▶ **WHAT TO PRODUCE**
Could you please write out each line of the records exactly, minus the pictures?

▶ **MATERIAL SUPPLIED**
+ + + + +

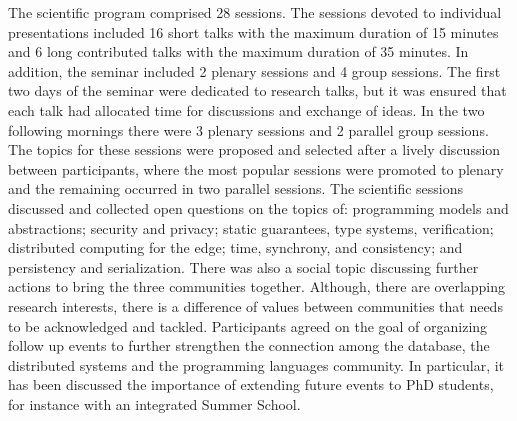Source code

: \documentclass[a4paper,UKenglish]{dagrep-v2018}
\begin{document}
The scientific program comprised 28 sessions. The sessions devoted to individual presentations included 16 short talks with the maximum duration of 15 minutes and 6 long contributed talks with the maximum duration of 35 minutes.
In addition, the seminar included 2 plenary sessions and 4 group sessions. 
The first two days of the seminar were dedicated to research talks, but it was ensured that each talk had  
allocated time for discussions and exchange of ideas. In the two following mornings there were 3 plenary sessions and 2 parallel group sessions.
The topics for these sessions were proposed and selected after a lively discussion between participants, 
where the most popular sessions were promoted to plenary and the remaining occurred in two parallel sessions.
The scientific sessions discussed and collected open questions on the topics of: programming models and abstractions; security and privacy; 
static guarantees, type systems, verification; distributed computing for the edge; time, synchrony, and consistency; and persistency and serialization. There was also a social topic discussing further actions to bring the three communities together. Although, there are overlapping research interests, there is a difference of values between communities that needs to be acknowledged and tackled. 
Participants agreed on the goal of organizing follow up events to further strengthen the connection 
among the database, the distributed systems and the programming languages community. In particular, 
it has been discussed the importance of extending future events to PhD students, for instance with an integrated Summer School. 

\end{document}

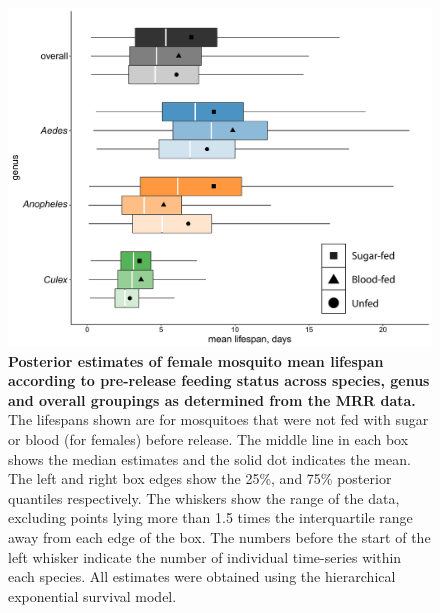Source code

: \documentclass[12pt]{article}
\begin{document}
\begin{figure}[h]
	\centerline{\includegraphics[width=1\textwidth]{./Figure_files/mrr_female_blood_sugar.pdf}}
	\caption{\textbf{Posterior estimates of female mosquito mean lifespan according to pre-release feeding status across species, genus and overall groupings as determined from the MRR data.} The lifespans shown are for mosquitoes that were not fed with sugar or blood (for females) before release. The middle line in each box shows the median estimates and the solid dot indicates the mean. The left and right box edges show the 25\%, and 75\% posterior quantiles respectively. The whiskers show the range of the data, excluding points lying more than 1.5 times the interquartile range away from each edge of the box. The numbers before the start of the left whisker indicate the number of individual time-series within each species. All estimates were obtained using the hierarchical exponential survival model.}
	\label{fig:mrr_female_blood_sugar}
\end{figure}
\end{document}
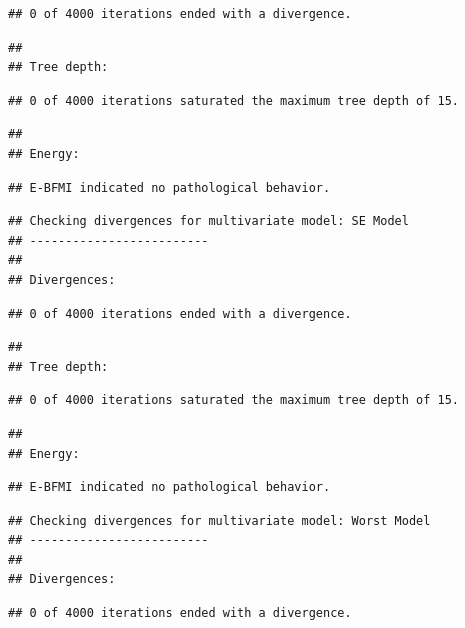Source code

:\documentclass[
]{article}
\begin{document}
\begin{verbatim}
## 0 of 4000 iterations ended with a divergence.
\end{verbatim}

\begin{verbatim}
## 
## Tree depth:
\end{verbatim}

\begin{verbatim}
## 0 of 4000 iterations saturated the maximum tree depth of 15.
\end{verbatim}

\begin{verbatim}
## 
## Energy:
\end{verbatim}

\begin{verbatim}
## E-BFMI indicated no pathological behavior.
\end{verbatim}

\begin{verbatim}
## Checking divergences for multivariate model: SE Model 
## -------------------------
## 
## Divergences:
\end{verbatim}

\begin{verbatim}
## 0 of 4000 iterations ended with a divergence.
\end{verbatim}

\begin{verbatim}
## 
## Tree depth:
\end{verbatim}

\begin{verbatim}
## 0 of 4000 iterations saturated the maximum tree depth of 15.
\end{verbatim}

\begin{verbatim}
## 
## Energy:
\end{verbatim}

\begin{verbatim}
## E-BFMI indicated no pathological behavior.
\end{verbatim}

\begin{verbatim}
## Checking divergences for multivariate model: Worst Model 
## -------------------------
## 
## Divergences:
\end{verbatim}

\begin{verbatim}
## 0 of 4000 iterations ended with a divergence.
\end{verbatim}
\end{document}

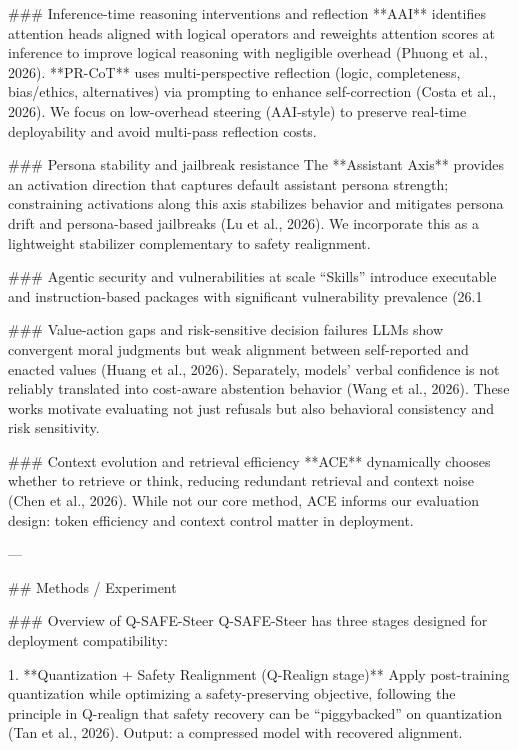 ### Inference-time reasoning interventions and reflection  
**AAI** identifies attention heads aligned with logical operators and reweights attention scores at inference to improve logical reasoning with negligible overhead (Phuong et al., 2026). **PR-CoT** uses multi-perspective reflection (logic, completeness, bias/ethics, alternatives) via prompting to enhance self-correction (Costa et al., 2026). We focus on low-overhead steering (AAI-style) to preserve real-time deployability and avoid multi-pass reflection costs.

### Persona stability and jailbreak resistance  
The **Assistant Axis** provides an activation direction that captures default assistant persona strength; constraining activations along this axis stabilizes behavior and mitigates persona drift and persona-based jailbreaks (Lu et al., 2026). We incorporate this as a lightweight stabilizer complementary to safety realignment.

### Agentic security and vulnerabilities at scale  
“Skills” introduce executable and instruction-based packages with significant vulnerability prevalence (26.1%

### Value-action gaps and risk-sensitive decision failures  
LLMs show convergent moral judgments but weak alignment between self-reported and enacted values (Huang et al., 2026). Separately, models’ verbal confidence is not reliably translated into cost-aware abstention behavior (Wang et al., 2026). These works motivate evaluating not just refusals but also behavioral consistency and risk sensitivity.

### Context evolution and retrieval efficiency  
**ACE** dynamically chooses whether to retrieve or think, reducing redundant retrieval and context noise (Chen et al., 2026). While not our core method, ACE informs our evaluation design: token efficiency and context control matter in deployment.

---

## Methods / Experiment  

### Overview of Q-SAFE-Steer  
Q-SAFE-Steer has three stages designed for deployment compatibility:

1. **Quantization + Safety Realignment (Q-Realign stage)**  
   Apply post-training quantization while optimizing a safety-preserving objective, following the principle in Q-realign that safety recovery can be “piggybacked” on quantization (Tan et al., 2026). Output: a compressed model with recovered alignment.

+ + + + +

▶ **RESPONSE TO THIS EXERCISE**
Source code

: \documentclass[a4paper,UKenglish]{dagrep-v2018}
\begin{document}
The scientific program comprised 28 sessions. The sessions devoted to individual presentations included 16 short talks with the maximum duration of 15 minutes and 6 long contributed talks with the maximum duration of 35 minutes.
In addition, the seminar included 2 plenary sessions and 4 group sessions. 
The first two days of the seminar were dedicated to research talks, but it was ensured that each talk had  
allocated time for discussions and exchange of ideas. In the two following mornings there were 3 plenary sessions and 2 parallel group sessions.
The topics for these sessions were proposed and selected after a lively discussion between participants, 
where the most popular sessions were promoted to plenary and the remaining occurred in two parallel sessions.
The scientific sessions discussed and collected open questions on the topics of: programming models and abstractions; security and privacy; 
static guarantees, type systems, verification; distributed computing for the edge; time, synchrony, and consistency; and persistency and serialization. There was also a social topic discussing further actions to bring the three communities together. Although, there are overlapping research interests, there is a difference of values between communities that needs to be acknowledged and tackled. 
Participants agreed on the goal of organizing follow up events to further strengthen the connection 
among the database, the distributed systems and the programming languages community. In particular, 
it has been discussed the importance of extending future events to PhD students, for instance with an integrated Summer School. 

\end{document}

Source code

: \documentclass[12pt]{article}
\begin{document}
\begin{figure}[h]
	\centerline{\includegraphics[width=1\textwidth]{./Figure_files/mrr_female_blood_sugar.pdf}}
	\caption{\textbf{Posterior estimates of female mosquito mean lifespan according to pre-release feeding status across species, genus and overall groupings as determined from the MRR data.} The lifespans shown are for mosquitoes that were not fed with sugar or blood (for females) before release. The middle line in each box shows the median estimates and the solid dot indicates the mean. The left and right box edges show the 25\%, and 75\% posterior quantiles respectively. The whiskers show the range of the data, excluding points lying more than 1.5 times the interquartile range away from each edge of the box. The numbers before the start of the left whisker indicate the number of individual time-series within each species. All estimates were obtained using the hierarchical exponential survival model.}
	\label{fig:mrr_female_blood_sugar}
\end{figure}
\end{document}
Source code

:\documentclass[
]{article}
\begin{document}
\begin{verbatim}
## 0 of 4000 iterations ended with a divergence.
\end{verbatim}

\begin{verbatim}
## 
## Tree depth:
\end{verbatim}

\begin{verbatim}
## 0 of 4000 iterations saturated the maximum tree depth of 15.
\end{verbatim}

\begin{verbatim}
## 
## Energy:
\end{verbatim}

\begin{verbatim}
## E-BFMI indicated no pathological behavior.
\end{verbatim}

\begin{verbatim}
## Checking divergences for multivariate model: SE Model 
## -------------------------
## 
## Divergences:
\end{verbatim}

\begin{verbatim}
## 0 of 4000 iterations ended with a divergence.
\end{verbatim}

\begin{verbatim}
## 
## Tree depth:
\end{verbatim}

\begin{verbatim}
## 0 of 4000 iterations saturated the maximum tree depth of 15.
\end{verbatim}

\begin{verbatim}
## 
## Energy:
\end{verbatim}

\begin{verbatim}
## E-BFMI indicated no pathological behavior.
\end{verbatim}

\begin{verbatim}
## Checking divergences for multivariate model: Worst Model 
## -------------------------
## 
## Divergences:
\end{verbatim}

\begin{verbatim}
## 0 of 4000 iterations ended with a divergence.
\end{verbatim}
\end{document}

 ### Inference-time reasoning interventions and reflection  
**AAI** identifies attention heads aligned with logical operators and reweights attention scores at inference to improve logical reasoning with negligible overhead (Phuong et al., 2026). **PR-CoT** uses multi-perspective reflection (logic, completeness, bias/ethics, alternatives) via prompting to enhance self-correction (Costa et al., 2026). We focus on low-overhead steering (AAI-style) to preserve real-time deployability and avoid multi-pass reflection costs.

### Persona stability and jailbreak resistance  
The **Assistant Axis** provides an activation direction that captures default assistant persona strength; constraining activations along this axis stabilizes behavior and mitigates persona drift and persona-based jailbreaks (Lu et al., 2026). We incorporate this as a lightweight stabilizer complementary to safety realignment.

### Agentic security and vulnerabilities at scale  
“Skills” introduce executable and instruction-based packages with significant vulnerability prevalence (26.1%

### Value-action gaps and risk-sensitive decision failures  
LLMs show convergent moral judgments but weak alignment between self-reported and enacted values (Huang et al., 2026). Separately, models’ verbal confidence is not reliably translated into cost-aware abstention behavior (Wang et al., 2026). These works motivate evaluating not just refusals but also behavioral consistency and risk sensitivity.

### Context evolution and retrieval efficiency  
**ACE** dynamically chooses whether to retrieve or think, reducing redundant retrieval and context noise (Chen et al., 2026). While not our core method, ACE informs our evaluation design: token efficiency and context control matter in deployment.

---

## Methods / Experiment  

### Overview of Q-SAFE-Steer  
Q-SAFE-Steer has three stages designed for deployment compatibility:

1. **Quantization + Safety Realignment (Q-Realign stage)**  
   Apply post-training quantization while optimizing a safety-preserving objective, following the principle in Q-realign that safety recovery can be “piggybacked” on quantization (Tan et al., 2026). Output: a compressed model with recovered alignment.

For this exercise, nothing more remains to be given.